Version 2.1 was released on 4 August 2010. Version 2.1 supports custom time signatures, Audio Unit plugin support on Mac OS X, dynamic processing contraptions, and an alternate light gray color scheme.

==Features==

===AudioMulch 1.0 features===

- An interactive user-interface with three main panes:
1. a patcher for routing audio between contraptions,
2. a pane containing control panels for each contraption,
3. an automation timeline supporting automation of contraption parameters.
- Support for real-time sound-processing and performance.
- 24 channels of real-time input/output.
- Multi-channel recording and playback of multiple sound files.
- Contraptions including signal generators, effects, filters and mixers.
- Input sound can be taken from sound files or real-time audio input.
- Output is heard in real-time and can be simultaneously recorded to a sound file.
- Any processing parameter in AudioMulch can be controlled by MIDI. This includes the use of external hardware such as knob boxes, gaming controllers, virtual reality gloves, and custom control devices.

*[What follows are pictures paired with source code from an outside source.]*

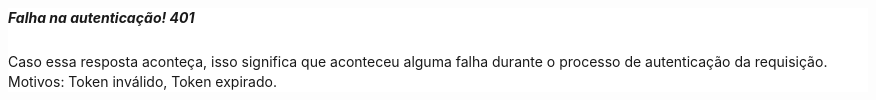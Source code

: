 
##### Falha na autenticação! 401
Caso essa resposta aconteça, isso significa que aconteceu alguma falha durante o processo de autenticação da requisição. Motivos: Token inválido, Token expirado.

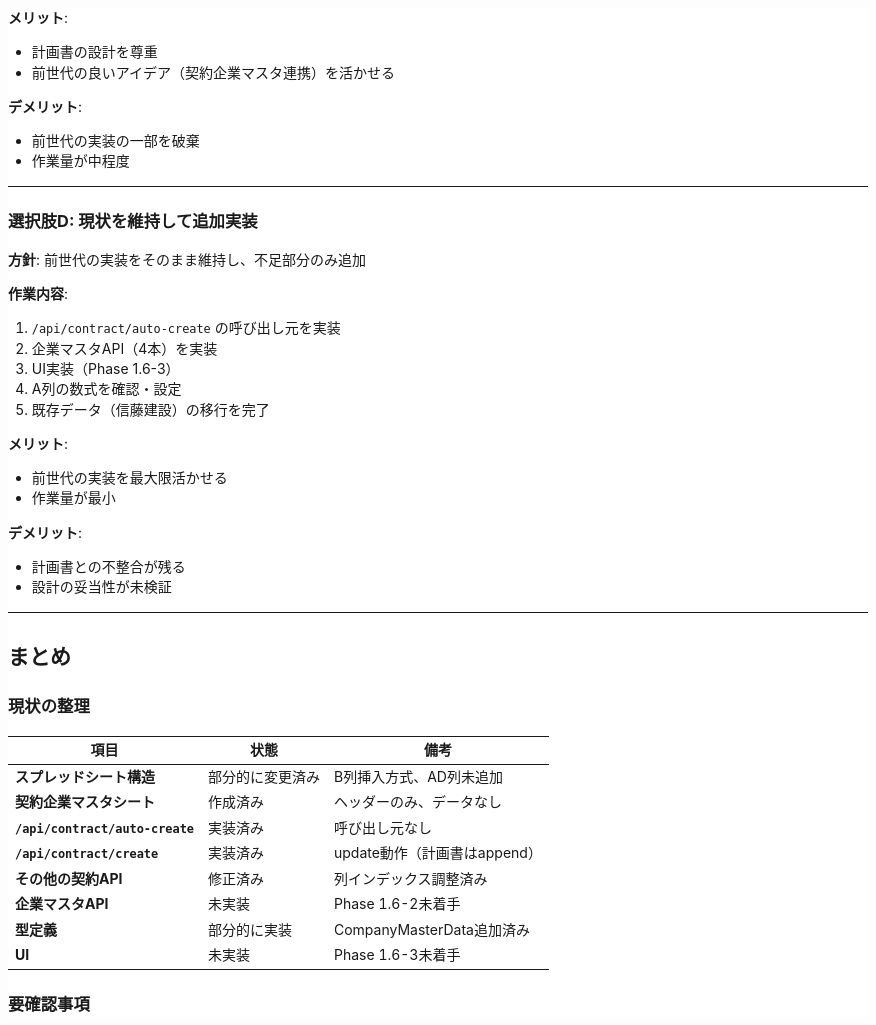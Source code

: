 **メリット**:
- 計画書の設計を尊重
- 前世代の良いアイデア（契約企業マスタ連携）を活かせる

**デメリット**:
- 前世代の実装の一部を破棄
- 作業量が中程度

---

### 選択肢D: 現状を維持して追加実装

**方針**: 前世代の実装をそのまま維持し、不足部分のみ追加

**作業内容**:
1. `/api/contract/auto-create` の呼び出し元を実装
2. 企業マスタAPI（4本）を実装
3. UI実装（Phase 1.6-3）
4. A列の数式を確認・設定
5. 既存データ（信藤建設）の移行を完了

**メリット**:
- 前世代の実装を最大限活かせる
- 作業量が最小

**デメリット**:
- 計画書との不整合が残る
- 設計の妥当性が未検証

---

## まとめ

### 現状の整理

| 項目 | 状態 | 備考 |
|------|------|------|
| **スプレッドシート構造** | 部分的に変更済み | B列挿入方式、AD列未追加 |
| **契約企業マスタシート** | 作成済み | ヘッダーのみ、データなし |
| **`/api/contract/auto-create`** | 実装済み | 呼び出し元なし |
| **`/api/contract/create`** | 実装済み | update動作（計画書はappend） |
| **その他の契約API** | 修正済み | 列インデックス調整済み |
| **企業マスタAPI** | 未実装 | Phase 1.6-2未着手 |
| **型定義** | 部分的に実装 | CompanyMasterData追加済み |
| **UI** | 未実装 | Phase 1.6-3未着手 |

### 要確認事項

===AudioMulch 2.0 features===

- A new Patcher with advanced drag-and-drop patching and MIDI routing.
- MIDI and automation control for Clock transport (tempo, stop, start) and Metasurface interpolation.
- Enhanced Drums contraption with 8 channels and a new pattern editor supporting arbitrary length high-resolution patterns.
- Expanded multichannel audio I/O capability to support up to 256 channels in each direction and improved compatibility with consumer multichannel audio interfaces using DirectSound and Windows Multimedia drivers.

===Future===

As outlined in AudioMulch's road map, planned features for future updates include new sound mangling, filtering, and resonating contraptions, an overhauled undo system, third-party host integration, and performance modulation. Further enhancements to existing sound and keyboard controls are also planned.

As of April 2024, no 64-bit compatible version of AudioMulch has been released, despite anecdotes documented on the application's website forums from encounters with Ross Bencina that indicate AudioMulch remains under development. The website remains fully active, and the application has garnered a sizeable global user base.

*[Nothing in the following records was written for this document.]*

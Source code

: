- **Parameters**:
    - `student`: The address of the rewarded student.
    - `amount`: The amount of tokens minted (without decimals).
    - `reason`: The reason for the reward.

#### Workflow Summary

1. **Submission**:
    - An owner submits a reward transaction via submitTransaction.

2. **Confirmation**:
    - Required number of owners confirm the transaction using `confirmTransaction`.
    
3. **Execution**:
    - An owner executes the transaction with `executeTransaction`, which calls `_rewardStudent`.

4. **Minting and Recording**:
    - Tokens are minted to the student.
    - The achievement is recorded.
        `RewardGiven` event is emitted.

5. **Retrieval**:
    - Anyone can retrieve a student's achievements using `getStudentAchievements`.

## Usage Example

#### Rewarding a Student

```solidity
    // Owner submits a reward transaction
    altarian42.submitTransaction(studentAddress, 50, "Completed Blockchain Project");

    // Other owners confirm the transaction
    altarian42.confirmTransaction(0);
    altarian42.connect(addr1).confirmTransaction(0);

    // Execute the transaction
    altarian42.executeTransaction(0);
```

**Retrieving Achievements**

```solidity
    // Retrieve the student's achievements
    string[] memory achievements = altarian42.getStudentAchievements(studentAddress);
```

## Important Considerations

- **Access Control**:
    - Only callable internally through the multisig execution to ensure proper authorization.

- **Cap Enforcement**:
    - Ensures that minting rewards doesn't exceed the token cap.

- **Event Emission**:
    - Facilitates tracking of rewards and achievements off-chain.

==Musicians who use or have used AudioMulch==

- Nine Inch Nails
- Girl Talk
- Four Tet
- Lackluster
- Erdem Helvacioglu
- Shitmat
- Pimmon
- Tim Hecker

The discography on AudioMulch's website lists other artists who have used AudioMulch in commercial releases.

==See also==

- Granular synthesis
- Modular synthesizer
- Computer music

==Bibliography==
- AudioMulch website – info page. Retrieved on 2009-01-28
- AudioMulch website – discography. Retrieved on 2009-01-28
- Clatterbox website. Retrieved on 2009-01-28
- Dugan, S. (2006), "Girl Talk". In Remix Magazine, 1 December 2006. Retrieved on 2009-01-28
- (2008) "Girl Talk/Gregg Gillis on New Album/Music Industry". In The Washington Post, 29 July 2008. Retrieved on 2009-01-28
- Inglis, S. (2003), "FourTet – Kieran Hebden: Recording Rounds". In Sound on Sound, July 2003. Retrieved on 2009-01-28
- Hsieh, C. (2005), "Audio Anarchy". In Remix Magazine, 1 June 2005. Retrieved on 2009-01-28
- Interview with the Nine Inch Nails by Greg Rule, Keyboard Magazine, February 2000. Retrieved on 2009-01-28
- Gallagher, M. (2004), "Between the Lines." In Electronic Musician Magazine, 1 February 2004.
- Bencina, R. (2006) "Creative Software Development: Reflections on AudioMulch Practice." In Digital Creativity, Routledge, Vol. 17, no. 1, pp. 11 – 24.
- Bencina, R. (1998), "Oasis Rose the Composition - Real-Time DSP with AudioMulch," Proceedings of the Australasian Computer Music Conference, ANU Canberra, pp. 85–92.
- Cleveland, B. (2007), "Erdem Helvacioglu". In Guitar Player, September 2007, pp. 32–33.
- Frere-Jones, S. (2008), "Re-Start: Laptops go Live". In The New Yorker, 15 September 2008, pp. 94–95.